Republicans hold most major offices in Mississippi, which hasn’t had a Democrat in the U.S. Senate since 1989.
Hyde-Smith was unopposed for the Republican nomination this year. She is the first woman to represent Mississippi in either chamber of Congress.
She was appointed to serve temporarily in the Senate when Republican Thad Cochran retired amid health concerns in early 2018. She and Espy were the final two candidates in a hard-fought special election later that year to occupy Cochran’s seat for the remaining two years of the six-year term. Hyde-Smith defeated Espy in a runoff in November 2018.
On Tuesday, Espy defeated two candidates in the Democratic primary. Tobey Bernard Bartee is a former military intelligence officer who ran unsuccessfully against Hyde-Smith, Espy and one other candidate in the 2018 special election. The second candidate, former teacher Jensen Bohren, ran unsuccessfully in 2018 against Mississippi’s other Republican U.S. senator, Roger Wicker.
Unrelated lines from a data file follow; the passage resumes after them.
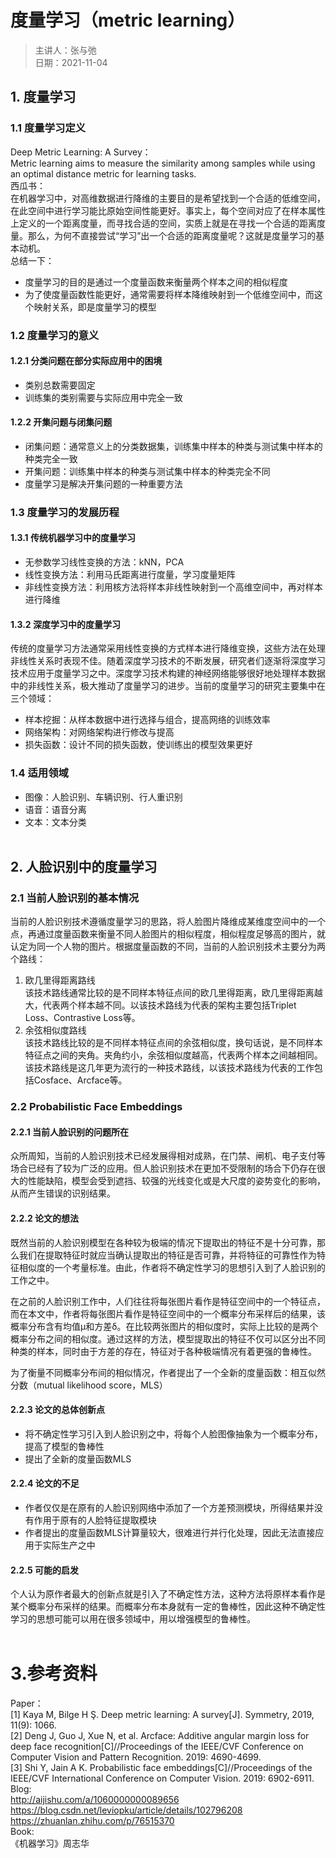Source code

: # 度量学习（metric learning）
> 主讲人：张与弛<br>
> 日期：2021-11-04
## 1. 度量学习
### 1.1 度量学习定义
Deep Metric Learning: A Survey：<br>
Metric learning aims to measure the similarity among samples while using an optimal distance metric for learning tasks.<br>
西瓜书：<br>
在机器学习中，对高维数据进行降维的主要目的是希望找到一个合适的低维空间，在此空间中进行学习能比原始空间性能更好。事实上，每个空间对应了在样本属性上定义的一个距离度量，而寻找合适的空间，实质上就是在寻找一个合适的距离度量。那么，为何不直接尝试“学习”出一个合适的距离度量呢？这就是度量学习的基本动机。<br>
总结一下：
- 度量学习的目的是通过一个度量函数来衡量两个样本之间的相似程度
- 为了使度量函数性能更好，通常需要将样本降维映射到一个低维空间中，而这个映射关系，即是度量学习的模型<br>
### 1.2 度量学习的意义
#### 1.2.1 分类问题在部分实际应用中的困境
- 类别总数需要固定
- 训练集的类别需要与实际应用中完全一致
#### 1.2.2 开集问题与闭集问题
- 闭集问题：通常意义上的分类数据集，训练集中样本的种类与测试集中样本的种类完全一致
- 开集问题：训练集中样本的种类与测试集中样本的种类完全不同
- 度量学习是解决开集问题的一种重要方法<br>
### 1.3 度量学习的发展历程
#### 1.3.1 传统机器学习中的度量学习
- 无参数学习线性变换的方法：kNN，PCA
- 线性变换方法：利用马氏距离进行度量，学习度量矩阵
- 非线性变换方法：利用核方法将样本非线性映射到一个高维空间中，再对样本进行降维
#### 1.3.2 深度学习中的度量学习
传统的度量学习方法通常采用线性变换的方式样本进行降维变换，这些方法在处理非线性关系时表现不佳。随着深度学习技术的不断发展，研究者们逐渐将深度学习技术应用于度量学习之中。深度学习技术构建的神经网络能够很好地处理样本数据中的非线性关系，极大推动了度量学习的进步。当前的度量学习的研究主要集中在三个领域：
- 样本挖掘：从样本数据中进行选择与组合，提高网络的训练效率
- 网络架构：对网络架构进行修改与提高
- 损失函数：设计不同的损失函数，使训练出的模型效果更好<br>
### 1.4 适用领域
- 图像：人脸识别、车辆识别、行人重识别
- 语音：语音分离
- 文本：文本分类<br><br>
## 2. 人脸识别中的度量学习
### 2.1 当前人脸识别的基本情况
当前的人脸识别技术遵循度量学习的思路，将人脸图片降维成某维度空间中的一个点，再通过度量函数来衡量不同人脸图片的相似程度，相似程度足够高的图片，就认定为同一个人物的图片。根据度量函数的不同，当前的人脸识别技术主要分为两个路线：
1. 欧几里得距离路线<br>
该技术路线通常比较的是不同样本特征点间的欧几里得距离，欧几里得距离越大，代表两个样本越不同。以该技术路线为代表的架构主要包括Triplet Loss、Contrastive Loss等。
2. 余弦相似度路线<br>
该技术路线比较的是不同样本特征点间的余弦相似度，换句话说，是不同样本特征点之间的夹角。夹角约小，余弦相似度越高，代表两个样本之间越相同。该技术路线是这几年更为流行的一种技术路线，以该技术路线为代表的工作包括Cosface、Arcface等。
### 2.2 Probabilistic Face Embeddings
#### 2.2.1 当前人脸识别的问题所在
众所周知，当前的人脸识别技术已经发展得相对成熟，在门禁、闸机、电子支付等场合已经有了较为广泛的应用。但人脸识别技术在更加不受限制的场合下仍存在很大的性能缺陷，模型会受到遮挡、较强的光线变化或是大尺度的姿势变化的影响，从而产生错误的识别结果。
#### 2.2.2 论文的想法
<p>既然当前的人脸识别模型在各种较为极端的情况下提取出的特征不是十分可靠，那么我们在提取特征时就应当确认提取出的特征是否可靠，并将特征的可靠性作为特征相似度的一个考量标准。由此，作者将不确定性学习的思想引入到了人脸识别的工作之中。</p>
<p>在之前的人脸识别工作中，人们往往将每张图片看作是特征空间中的一个特征点，而在本文中，作者将每张图片看作是特征空间中的一个概率分布采样后的结果，该概率分布含有均值μ和方差δ。在比较两张图片的相似度时，实际上比较的是两个概率分布之间的相似度。通过这样的方法，模型提取出的特征不仅可以区分出不同种类的样本，同时由于方差的存在，特征对于各种极端情况有着更强的鲁棒性。<br></p>
<p>为了衡量不同概率分布间的相似情况，作者提出了一个全新的度量函数：相互似然分数（mutual likelihood score，MLS）</p>

#### 2.2.3 论文的总体创新点
- 将不确定性学习引入到人脸识别之中，将每个人脸图像抽象为一个概率分布，提高了模型的鲁棒性
- 提出了全新的度量函数MLS

#### 2.2.4 论文的不足
- 作者仅仅是在原有的人脸识别网络中添加了一个方差预测模块，所得结果并没有作用于原有的人脸特征提取模块
- 作者提出的度量函数MLS计算量较大，很难进行并行化处理，因此无法直接应用于实际生产之中

#### 2.2.5 可能的启发
个人认为原作者最大的创新点就是引入了不确定性方法，这种方法将原样本看作是某个概率分布采样的结果。而概率分布本身就有一定的鲁棒性，因此这种不确定性学习的思想可能可以用在很多领域中，用以增强模型的鲁棒性。<br><br>
# 3.参考资料
Paper：<br>
[1] Kaya M, Bilge H Ş. Deep metric learning: A survey[J]. Symmetry, 2019, 11(9): 1066.<br>
[2] Deng J, Guo J, Xue N, et al. Arcface: Additive angular margin loss for deep face recognition[C]//Proceedings of the IEEE/CVF Conference on Computer Vision and Pattern Recognition. 2019: 4690-4699.<br>
[3] Shi Y, Jain A K. Probabilistic face embeddings[C]//Proceedings of the IEEE/CVF International Conference on Computer Vision. 2019: 6902-6911.<br>
Blog:<br>
http://aijishu.com/a/1060000000089656<br>
https://blog.csdn.net/leviopku/article/details/102796208<br>
https://zhuanlan.zhihu.com/p/76515370<br>
Book:<br>
《机器学习》周志华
Libertarian candidate Jimmy Edwards will also be on the ballot for the Senate race in November.
In the final days leading up to the runoff with Espy in 2018, a video showed Hyde-Smith praising a supporter at a campaign appearance by making the remark that she would attend a “public hanging” if the man invited her. That prompted widespread criticism that Hyde-Smith was being insensitive in a state with a history of lynchings of African Americans. Hyde-Smith said it was “an exaggerated expression of regard” for the supporter.
In 1986, Espy became Mississippi’s first African American congressman since Reconstruction. In 1993, President Bill Clinton named him agriculture secretary.